Thursday, 4 July 2013

More Oil finds in Kenya, production in sight says IMF

An oil Rig: More finds, quantity upgrades
production in sight in Kenya
KENYA COULD  start producing oil by 2019/20-"In 6-7 years’ time" says the IMF in document published in April this year.

The document, IMF staff report on Kenya, confirms that, the report of the oil find and its commerciality are real. It says that since the find in May 2012, some 23 oil prospecting companies have come to Kenya for prospecting licenses.

This report comes hot on the heels of a report that Kenya’s Rift Valley could be sitting on 10 billion barrels of crude oil. The Business channel, Bloomberg reported in April that Kenya’s oil stocks in the Rift Valley could top 10 billion barrel-enough to last Kenya 300 years.

Meanwhile, Tullow oil has announced another find in South of Lokichar Basin, also in the Rift valley. It also revised upwards the production estimates in the earlier two finds to 5000 barrels a day a piece from the earlier 2850 barrels a day.

The latest testing data from the Twiga South-1 and the Ngamia-1, says the company, indicate that the potential has risen to 5,000 barrels of oil per day per well.

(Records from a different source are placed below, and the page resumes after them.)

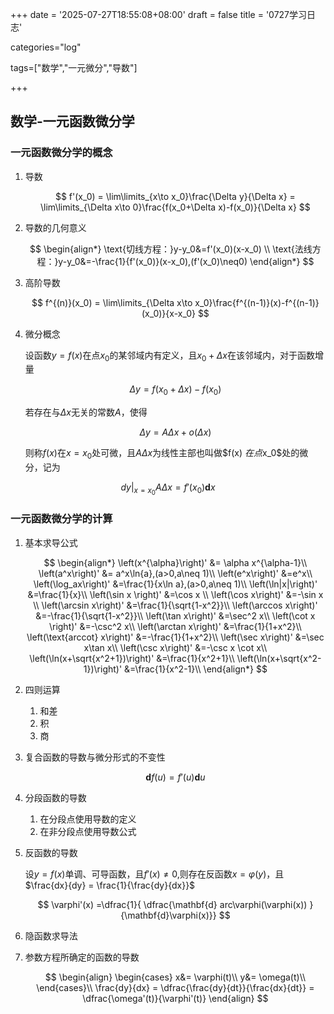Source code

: +++
date = '2025-07-27T18:55:08+08:00'
draft = false
title = '0727学习日志'

categories="log"

tags=["数学","一元微分","导数"]

+++

## 数学-一元函数微分学

### 一元函数微分学的概念

1. 导数

   $$
   f'(x_0) = \lim\limits_{x\to x_0}\frac{\Delta y}{\Delta x} = \lim\limits_{\Delta x\to 0}\frac{f(x_0+\Delta x)-f(x_0)}{\Delta x}
   $$
2. 导数的几何意义

   $$
   \begin{align*}
   	\text{切线方程：}y-y_0&=f'(x_0)(x-x_0) \\
   	\text{法线方程：}y-y_0&=-\frac{1}{f'(x_0)}(x-x_0),(f'(x_0)\neq0)
   \end{align*}
   $$
3. 高阶导数

   $$
   f^{(n)}(x_0) = \lim\limits_{\Delta x\to x_0}\frac{f^{(n-1)}(x)-f^{(n-1)}(x_0)}{x-x_0}
   $$
4. 微分概念

   设函数$y=f(x)$在点$x_0$的某邻域内有定义，且$x_0+\Delta x$在该邻域内，对于函数增量

   $$
   \Delta y = f(x_0+\Delta x)- f(x_0)
   $$

   若存在与$\Delta x$无关的常数$A$，使得

   $$
   \Delta y = A\Delta x + o(\Delta x)
   $$

    则称$f(x)$在$x=x_0$处可微，且$A\Delta x$为线性主部也叫做$f(x) $在点$x_0$处的微分，记为

$$
\left.dy\right|_{x=x_0}A\Delta x = f'(x_0)\mathbf{d}x
$$

### 一元函数微分学的计算

1. 基本求导公式

   $$
   \begin{align*}
   	\left(x^{\alpha}\right)' &= \alpha x^{\alpha-1}\\
   	\left(a^x\right)' &= a^x\ln{a},(a>0,a\neq 1)\\
   	\left(e^x\right)' &=e^x\\
   		\left(\log_ax\right)' &=\frac{1}{x\ln a},(a>0,a\neq 1)\\
   	\left(\ln|x|\right)' &=\frac{1}{x}\\
   	\left(\sin x \right)' &=\cos x \\
   	\left(\cos x\right)' &=-\sin x \\
   	\left(\arcsin x\right)' &=\frac{1}{\sqrt{1-x^2}}\\
   	\left(\arccos x\right)' &=-\frac{1}{\sqrt{1-x^2}}\\
   	\left(\tan x\right)' &=\sec^2 x\\
   	\left(\cot x \right)' &=-\csc^2 x\\
   	\left(\arctan x\right)' &=\frac{1}{1+x^2}\\
   	\left(\text{arccot} x\right)' &=-\frac{1}{1+x^2}\\
   	\left(\sec x\right)' &=\sec x\tan x\\
   	\left(\csc x\right)' &=-\csc x \cot x\\
   	\left(\ln(x+\sqrt{x^2+1})\right)' &=\frac{1}{x^2+1}\\
   	\left(\ln(x+\sqrt{x^2-1})\right)' &=\frac{1}{x^2-1}\\
   \end{align*}
   $$
2. 四则运算

   1. 和差
   2. 积
   3. 商
3. 复合函数的导数与微分形式的不变性

   $$
   \mathbf{d}f(u)=f'(u)\mathbf{d}u
   $$
4. 分段函数的导数

   1. 在分段点使用导数的定义
   2. 在非分段点使用导数公式
5. 反函数的导数

   设$y=f(x)$单调、可导函数，且$f'(x)\neq 0$,则存在反函数$x=\varphi(y)$，且$\frac{dx}{dy} = \frac{1}{\frac{dy}{dx}}$

   $$
   \varphi'(x) =\dfrac{1}{ \dfrac{\mathbf{d} arc\varphi(\varphi(x)) }{\mathbf{d}\varphi(x)}}
   $$
6. 隐函数求导法
7. 参数方程所确定的函数的导数

   $$
   \begin{align}
   \begin{cases}
   x&= \varphi(t)\\
   y&= \omega(t)\\
   \end{cases}\\
   \frac{dy}{dx} = \dfrac{\frac{dy}{dt}}{\frac{dx}{dt}} = \dfrac{\omega'(t)}{\varphi'(t)}
   \end{align}
   $$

The firm also said that the total reserve in both wells is estimated at 250 million barrels but could rise further since tests are still going on.

 Drilling of the Lokichar Basin began in May this year. The news that oil could be found in less than two months of drilling are exciting Nairobi. The firm is now testing the commercial viability of the new find..

Commercial viability means that the Oil quality and quantity in a well can be sold at market rates plus there are enough stocks to run for a few years. The increasing numbers of quantity estimates are looking a like a game changer for Kenya.

According official sources, in the year to November 2012, Kenya spend a staggering US$2.105 billion importing 21.7 million barrels of crude oil. Although the commercially viable output is still a drop in the ocean, the prospect of cutting this this bill significantly is exciting to Kenyans.

A local business publication reported last November that oil and Gas exploration brought in US$1.2 billion in FDI. This figure is expected to rise as more players are expected to bid for a piece of the action. 19 exploration blocks are said on the table for auctioning this year.

The flow tests show that the well can produce up to 5000 barrels per day, way above the 2850 barrels per day initially estimated.

Lamu Port: Gearing to be energy
Port city of  East Africa
Meanwhile Uganda has decided to build an oil pipeline from its wells in Lake Albert in Western Uganda to a Kenya port. D.R. Congo is also said to be considering going east to export their oil through Kenya. This makes the Lapsset Corridor in Kenya, which was a mouth- watering prospect just a few months ago, a staggering one.

Two weeks ago, we reported that south Sudan has awarded the construction of the 200KM long pipeline from Juba to Lamu, to Toyota Tsusho, the investment arm of Toyota Motor Corporation. And last week, Uganda confirmed that it will build a Pipeline from its wells in Lake Albert to Juba then on to Lamu in Kenya. The implementation of Lapsset is now US$3.50 billion down; there is US$19.5

billion to go.

Even then, there is plenty of activity on Kenya’s second transport and economic corridor over the next 20 years or so. Already, the government has set aside some US$500 million for the construction of the first three- berths at the Port of Lamu.


The three are; a general cargo berth, a bulk cargo berth and a container berth. These three will be used to transport material for the development of the corridor.